Rights of First Offer and Rights of First Refusal: blessings or hidden trap
When negotiating an agreement you may run into a clause titled Right of First Refusal (“ROFR”) or Right of First Offer (“ROFO”). Many people might read over such clauses and not pay much attention. Others may pay attention but not know if or how either clause may serve their interests. Regardless of which one they select, there can be unintended consequences down the line. Similarly, how the clause is drafted can have a material impact on the parties’ interests.
A. A Case Study[*]
The Facts
Two parties intended to start a franchised restaurant business together. We’ll call them Joe and Hank. Each owned 50% of the shares of the company that was to operate the restaurant. They signed a unanimous shareholders’ agreement regarding the operating company. In negotiating this agreement, they turned their minds to whether a ROFR would be a good option for the disposal of shares.
Initially, their lawyer drafted a ROFR that made no provision for a partial take-up of shares by the non-selling shareholder. In other words, under that proposed clause, when and if either of Joe or Hank decided to sell his interest and leave the business, the other one would have the option of buying all or none of the offered shares.
The parties ultimately decided to have a ROFO instead. The ROFO provided that the selling shareholder must offer to the non-selling shareholder all of its shares. However, it also provided that the non-selling shareholder “may accept the Offer for its Proportionate Percentage of the Sale Shares or any other number of Sale Shares”. In other words, the ROFO, as drafted, gave the non-selling shareholder the discretion to purchase none of the offered shares, only a portion of them, or all of them.
Not long after commencement of business operations, tensions arose and Joe decided to sell his share and leave the business. He found a third-party purchaser to buy his entire interest in the business. Joe gave notice to Hank of his intention to sell. Under the ROFO in their agreement, Hank had the option of buying some or all of Joe’s shares before Joe could sell to a third party. Hank decided to purchase only 10% of the offered shares. This situation placed Joe at a very disadvantaged position. First, he would lose the third party offer, which would have given him a clean break. Second, it converted Joe’s remaining share of the business into a less appealing minority position. As for Hank, the partial pick-up eliminated the prospect of deadlocking in the future with a business partner that he did not know.
Litigation ensued.
The Arbitration & Appeal
Under the shareholder agreement in the case under consideration, the parties had agreed to arbitrate any disputes.

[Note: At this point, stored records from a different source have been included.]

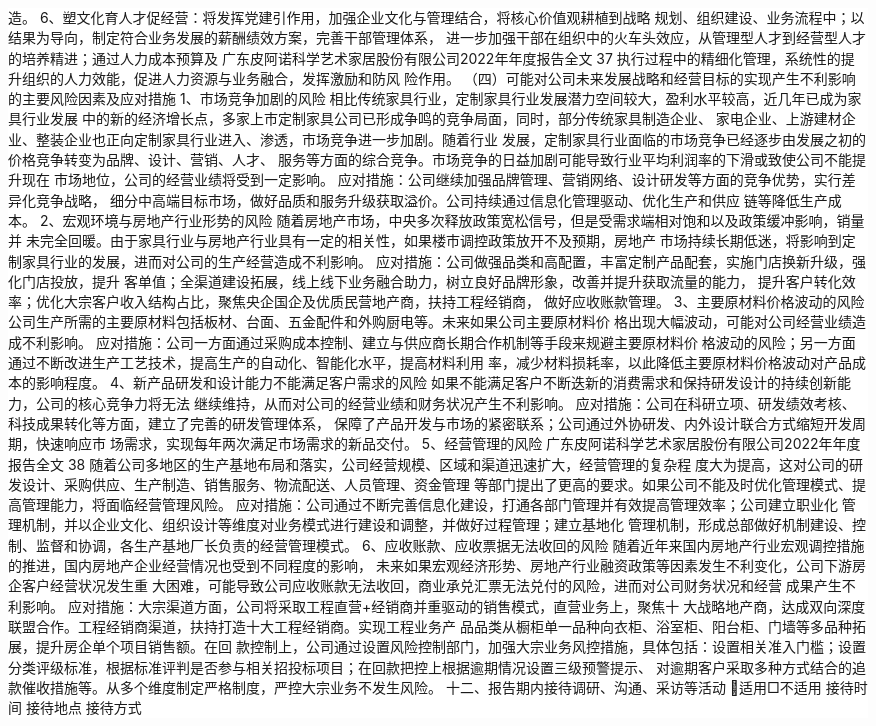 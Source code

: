 造。
6、塑文化育人才促经营：将发挥党建引作用，加强企业文化与管理结合，将核心价值观耕植到战略
规划、组织建设、业务流程中；以结果为导向，制定符合业务发展的薪酬绩效方案，完善干部管理体系，
进一步加强干部在组织中的火车头效应，从管理型人才到经营型人才的培养精进；通过人力成本预算及
广东皮阿诺科学艺术家居股份有限公司2022年年度报告全文
37
执行过程中的精细化管理，系统性的提升组织的人力效能，促进人力资源与业务融合，发挥激励和防风
险作用。
（四）可能对公司未来发展战略和经营目标的实现产生不利影响的主要风险因素及应对措施
1、市场竞争加剧的风险
相比传统家具行业，定制家具行业发展潜力空间较大，盈利水平较高，近几年已成为家具行业发展
中的新的经济增长点，多家上市定制家具公司已形成争鸣的竞争局面，同时，部分传统家具制造企业、
家电企业、上游建材企业、整装企业也正向定制家具行业进入、渗透，市场竞争进一步加剧。随着行业
发展，定制家具行业面临的市场竞争已经逐步由发展之初的价格竞争转变为品牌、设计、营销、人才、
服务等方面的综合竞争。市场竞争的日益加剧可能导致行业平均利润率的下滑或致使公司不能提升现在
市场地位，公司的经营业绩将受到一定影响。
应对措施：公司继续加强品牌管理、营销网络、设计研发等方面的竞争优势，实行差异化竞争战略，
细分中高端目标市场，做好品质和服务升级获取溢价。公司持续通过信息化管理驱动、优化生产和供应
链等降低生产成本。
2、宏观环境与房地产行业形势的风险
随着房地产市场，中央多次释放政策宽松信号，但是受需求端相对饱和以及政策缓冲影响，销量并
未完全回暖。由于家具行业与房地产行业具有一定的相关性，如果楼市调控政策放开不及预期，房地产
市场持续长期低迷，将影响到定制家具行业的发展，进而对公司的生产经营造成不利影响。
应对措施：公司做强品类和高配置，丰富定制产品配套，实施门店换新升级，强化门店投放，提升
客单值；全渠道建设拓展，线上线下业务融合助力，树立良好品牌形象，改善并提升获取流量的能力，
提升客户转化效率；优化大宗客户收入结构占比，聚焦央企国企及优质民营地产商，扶持工程经销商，
做好应收账款管理。
3、主要原材料价格波动的风险
公司生产所需的主要原材料包括板材、台面、五金配件和外购厨电等。未来如果公司主要原材料价
格出现大幅波动，可能对公司经营业绩造成不利影响。
应对措施：公司一方面通过采购成本控制、建立与供应商长期合作机制等手段来规避主要原材料价
格波动的风险；另一方面通过不断改进生产工艺技术，提高生产的自动化、智能化水平，提高材料利用
率，减少材料损耗率，以此降低主要原材料价格波动对产品成本的影响程度。
4、新产品研发和设计能力不能满足客户需求的风险
如果不能满足客户不断迭新的消费需求和保持研发设计的持续创新能力，公司的核心竞争力将无法
继续维持，从而对公司的经营业绩和财务状况产生不利影响。
应对措施：公司在科研立项、研发绩效考核、科技成果转化等方面，建立了完善的研发管理体系，
保障了产品开发与市场的紧密联系；公司通过外协研发、内外设计联合方式缩短开发周期，快速响应市
场需求，实现每年两次满足市场需求的新品交付。
5、经营管理的风险
广东皮阿诺科学艺术家居股份有限公司2022年年度报告全文
38
随着公司多地区的生产基地布局和落实，公司经营规模、区域和渠道迅速扩大，经营管理的复杂程
度大为提高，这对公司的研发设计、采购供应、生产制造、销售服务、物流配送、人员管理、资金管理
等部门提出了更高的要求。如果公司不能及时优化管理模式、提高管理能力，将面临经营管理风险。
应对措施：公司通过不断完善信息化建设，打通各部门管理并有效提高管理效率；公司建立职业化
管理机制，并以企业文化、组织设计等维度对业务模式进行建设和调整，并做好过程管理；建立基地化
管理机制，形成总部做好机制建设、控制、监督和协调，各生产基地厂长负责的经营管理模式。
6、应收账款、应收票据无法收回的风险
随着近年来国内房地产行业宏观调控措施的推进，国内房地产企业经营情况也受到不同程度的影响，
未来如果宏观经济形势、房地产行业融资政策等因素发生不利变化，公司下游房企客户经营状况发生重
大困难，可能导致公司应收账款无法收回，商业承兑汇票无法兑付的风险，进而对公司财务状况和经营
成果产生不利影响。
应对措施：大宗渠道方面，公司将采取工程直营+经销商并重驱动的销售模式，直营业务上，聚焦十
大战略地产商，达成双向深度联盟合作。工程经销商渠道，扶持打造十大工程经销商。实现工程业务产
品品类从橱柜单一品种向衣柜、浴室柜、阳台柜、门墙等多品种拓展，提升房企单个项目销售额。在回
款控制上，公司通过设置风险控制部门，加强大宗业务风控措施，具体包括：设置相关准入门槛；设置
分类评级标准，根据标准评判是否参与相关招投标项目；在回款把控上根据逾期情况设置三级预警提示、
对逾期客户采取多种方式结合的追款催收措施等。从多个维度制定严格制度，严控大宗业务不发生风险。
十二、报告期内接待调研、沟通、采访等活动
适用□不适用
接待时间
接待地点
接待方式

The party that we called Joe commenced the arbitration process arguing that the ROFO led to a commercially absurd or unreasonable result in providing for a right of partial pick-up. The arbitrator disagreed and dismissed the claim.

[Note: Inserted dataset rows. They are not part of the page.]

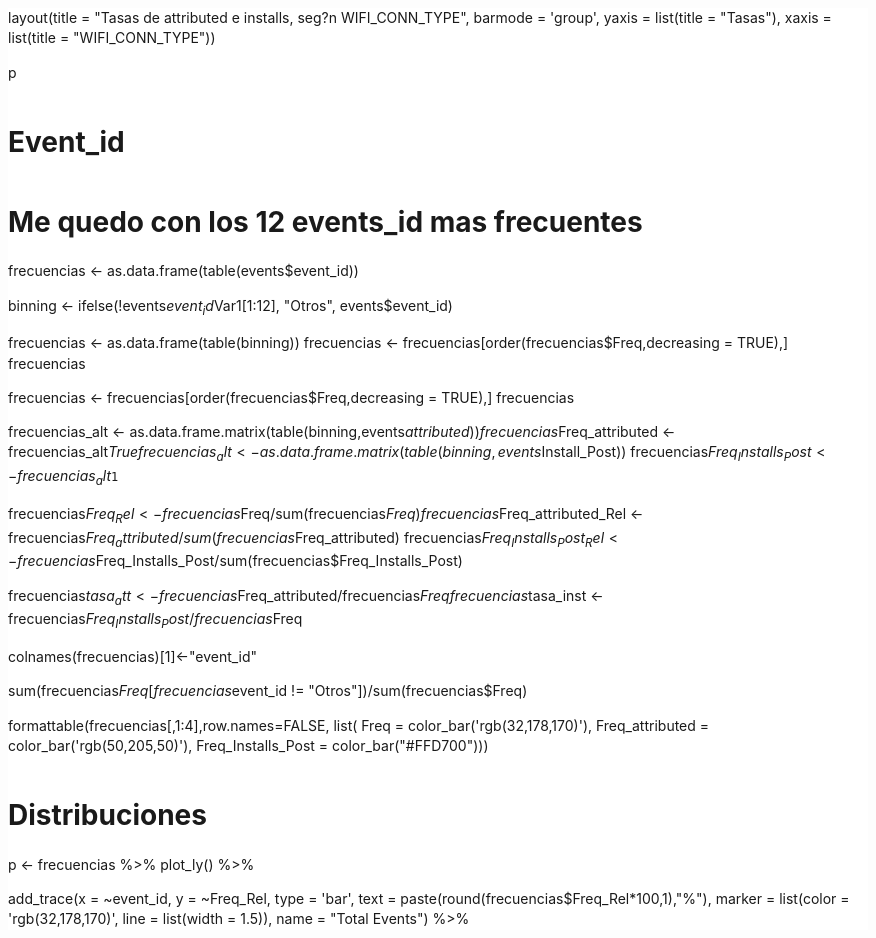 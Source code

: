   layout(title = "Tasas de attributed e installs, seg?n WIFI_CONN_TYPE",
         barmode = 'group',
         yaxis = list(title = "Tasas"),
         xaxis = list(title = "WIFI_CONN_TYPE"))

p


# Event_id

# Me quedo con los 12 events_id mas frecuentes
frecuencias <- as.data.frame(table(events$event_id))

binning <- ifelse(!events$event_id %in% frecuencias$Var1[1:12],
                  "Otros",
                  events$event_id)

frecuencias <- as.data.frame(table(binning))
frecuencias <- frecuencias[order(frecuencias$Freq,decreasing = TRUE),]
frecuencias

frecuencias <- frecuencias[order(frecuencias$Freq,decreasing = TRUE),]
frecuencias

frecuencias_alt <- as.data.frame.matrix(table(binning,events$attributed))
frecuencias$Freq_attributed <- frecuencias_alt$True
frecuencias_alt <- as.data.frame.matrix(table(binning,events$Install_Post))
frecuencias$Freq_Installs_Post <- frecuencias_alt$`1`

frecuencias$Freq_Rel <- frecuencias$Freq/sum(frecuencias$Freq)
frecuencias$Freq_attributed_Rel <- frecuencias$Freq_attributed/sum(frecuencias$Freq_attributed)
frecuencias$Freq_Installs_Post_Rel <- frecuencias$Freq_Installs_Post/sum(frecuencias$Freq_Installs_Post)

frecuencias$tasa_att <- frecuencias$Freq_attributed/frecuencias$Freq
frecuencias$tasa_inst <- frecuencias$Freq_Installs_Post/frecuencias$Freq

colnames(frecuencias)[1]<-"event_id"

sum(frecuencias$Freq[frecuencias$event_id != "Otros"])/sum(frecuencias$Freq)

formattable(frecuencias[,1:4],row.names=FALSE,
            list( Freq = color_bar('rgb(32,178,170)'),
                  Freq_attributed = color_bar('rgb(50,205,50)'),
                  Freq_Installs_Post = color_bar("#FFD700"))) 

# Distribuciones 

p <- frecuencias %>% 
  plot_ly() %>%
  
  add_trace(x = ~event_id, y = ~Freq_Rel, type = 'bar', 
            text = paste(round(frecuencias$Freq_Rel*100,1),"%"), 
            marker = list(color = 'rgb(32,178,170)',
                          line = list(width = 1.5)),
            name = "Total Events") %>%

Joe then appealed to the Ontario Superior Court of Justice, which also dismissed the appeal. The right of partial pick-up was not a commercially unreasonable term. One of the biggest disincentives of a ROFO for a non-selling shareholder is the loss of control over the identity of the purchaser. In fact, under the appropriate circumstances, a ROFO that permits a non-selling shareholder to purchase the offered shares partially can promote a sensible commercial result. Nor did the fact that this ROFO led to unequal partnership interests render the ROFO unreasonable or commercially absurd.

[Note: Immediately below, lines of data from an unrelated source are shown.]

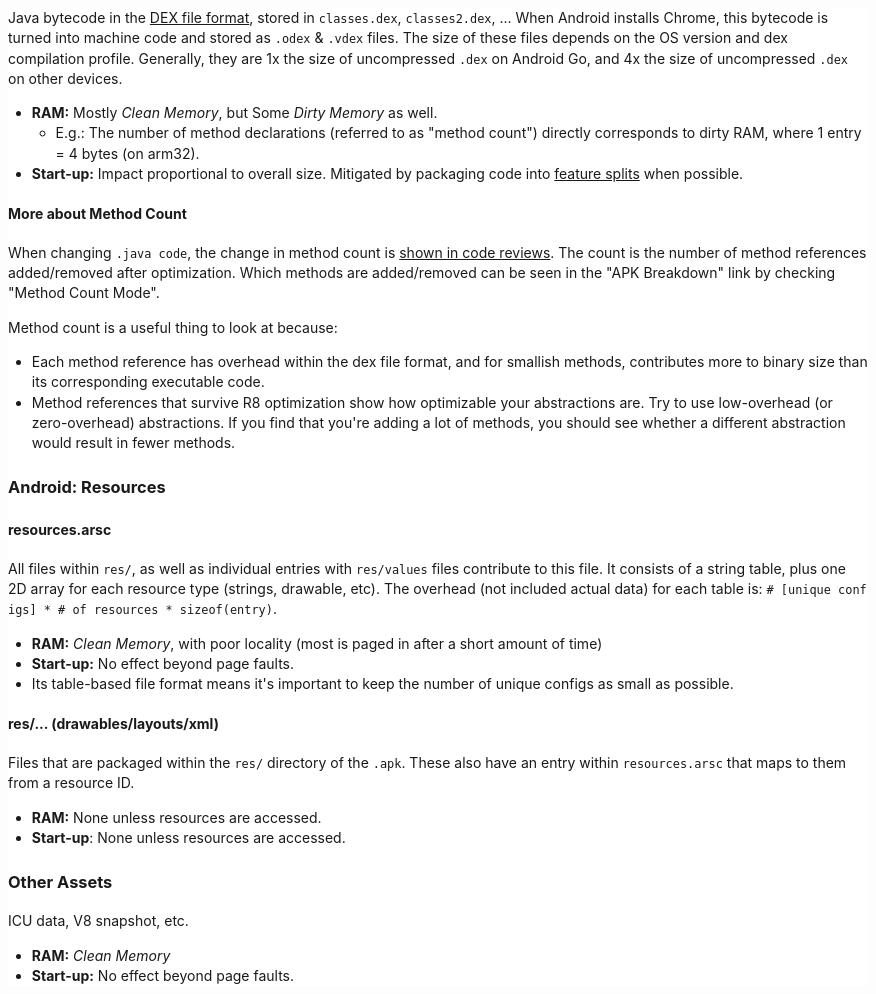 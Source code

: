Java bytecode in the [DEX file format], stored in `classes.dex`, `classes2.dex`,
...  When Android installs Chrome, this bytecode is turned into machine code and
stored as `.odex` & `.vdex` files.  The size of these files depends on the OS
version and dex compilation profile.  Generally, they are 1x the size of
uncompressed `.dex` on Android Go, and 4x the size of uncompressed `.dex` on
other devices.

* **RAM:** Mostly _Clean Memory_, but Some _Dirty Memory_ as well.
  * E.g.: The number of method declarations (referred to as "method count")
    directly corresponds to dirty RAM, where 1 entry = 4 bytes (on arm32).
* **Start-up:** Impact proportional to overall size.  Mitigated by packaging
  code into [feature splits] when possible.

[DEX file format]: https://source.android.com/devices/tech/dalvik/dex-format
[feature splits]: /docs/android_dynamic_feature_modules.md#:~:text=files%2C%20known%20as%20%E2%80%9C-,feature%20splits,-%E2%80%9D.%20Feature%20splits%20have

#### More about Method Count

When changing `.java code`, the change in method count is
[shown in code reviews][size_trybot]. The count is the number of method
references added/removed after optimization.  Which methods are added/removed
can be seen in the "APK Breakdown" link by checking "Method Count Mode".

Method count is a useful thing to look at because:

* Each method reference has overhead within the dex file format, and for smallish methods, contributes more to binary size than its corresponding executable code.
* Method references that survive R8 optimization show how optimizable your abstractions are. Try to use low-overhead (or zero-overhead) abstractions. If you find that you're adding a lot of methods, you should see whether a different abstraction would result in fewer methods.

### Android: Resources

#### resources.arsc

All files within `res/`, as well as individual entries with `res/values` files
contribute to this file.  It consists of a string table, plus one 2D array
for each resource type (strings, drawable, etc).  The overhead (not included
actual data) for each table is: `# [unique configs] * # of resources * sizeof(entry)`.

* **RAM:** _Clean Memory_, with poor locality (most is paged in after a short
  amount of time)
* **Start-up:** No effect beyond page faults.
* Its table-based file format means it's important to keep the number of unique
  configs as small as possible.

[unique configs]: https://developer.android.com/guide/topics/resources/providing-resources#QualifierRules

#### res/... (drawables/layouts/xml)

Files that are packaged within the `res/` directory of the `.apk`.  These also
have an entry within `resources.arsc` that maps to them from a resource ID.

* **RAM:** None unless resources are accessed.
* **Start-up**: None unless resources are accessed.


### Other Assets

ICU data, V8 snapshot, etc.

* **RAM:** _Clean Memory_
* **Start-up:** No effect beyond page faults.


[optimization_advice.md]: optimization_advice.md
[go/chromeapksizes]: http://go/chromeapksizes
[go/chromemilestonesizes]: http://go/chromemilestonesizes
[milestone size breakdown]: https://goto.google.com/chrome-supersize
[the viewer]: https://chrome-supersize.firebaseapp.com/viewer.html
[go/chromebinarysizematters]: http://go/chromebinarysizematters
[binary-size@]: https://groups.google.com/a/chromium.org/g/binary-size/
[size_trybot]: /docs/speed/binary_size/android_binary_size_trybot.md
[android\_build\_instructions.md]: /docs/android_build_instructions.md#Multiple-Chrome-Targets
[Android App Bundle]: /docs/android_dynamic_feature_modules.md#about-bundles
[native relocations.md]: /docs/native_relocations.md#why-do-they-matter
[using an orderfile]: /tools/gritsettings/README.md#:~:text=internal%20translation%20process.-,startup_resources_%5Bplatform%5D.txt,-%3A%20These%20files%20provide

B. How Joe Lost the Case: ROFO vs. ROFR
Both the ROFO and the ROFR relate to exit plans in various commercial contexts such as shareholder agreements, leases and joint land ownership. The goal in drafting such exit plans is often not so much to protect the selling party, such as Joe, but to give the remaining parties some assurance that the sale of that party’s interest will not impose on them inappropriate business partners in the future. However, as was seen in this case study, the rights of the leaving party can also be impacted in unexpected ways by the choice of clause.
In shareholder agreements, a ROFR requires a shareholder who has already received an acceptable purchase offer from a third party to give the other signatories the chance to match that offer before concluding any sale with the third party. The third-party offer has to be in good faith and non-collusive. On the other hand, a ROFO typically requires a party who wishes to sell his or her shares to offer to sell the shares to the other party or parties to the agreement before looking for potential buyers beyond the existing parties. Therefore, a ROFO enables the exit provision to be triggered without the selling party first having to secure a third party buyer.
Nonetheless, as the saying goes and the above case shows, the devil is in the details.
C. Conclusion
The selection of a ROFR or ROFO provision in an agreement should be driven by the business objectives of the parties. The parties need to understand the implications of their choice because when applied to future events and considerations the outcomes can be quite different from those expected.
Counsel can play a critical role in assisting a party to an agreement in understanding these choices and in ensuring that relevant clauses are drafted properly to protect the party’s interests. At Sotos LLP, we represent parties getting into franchised and other businesses and apply our leading experience to this exercise.
[*] This case study is taken with some modification from recent litigation reported as 2293611 Ontario Inc v JSegal Holdings Ltd, 2016 ONSC 7577.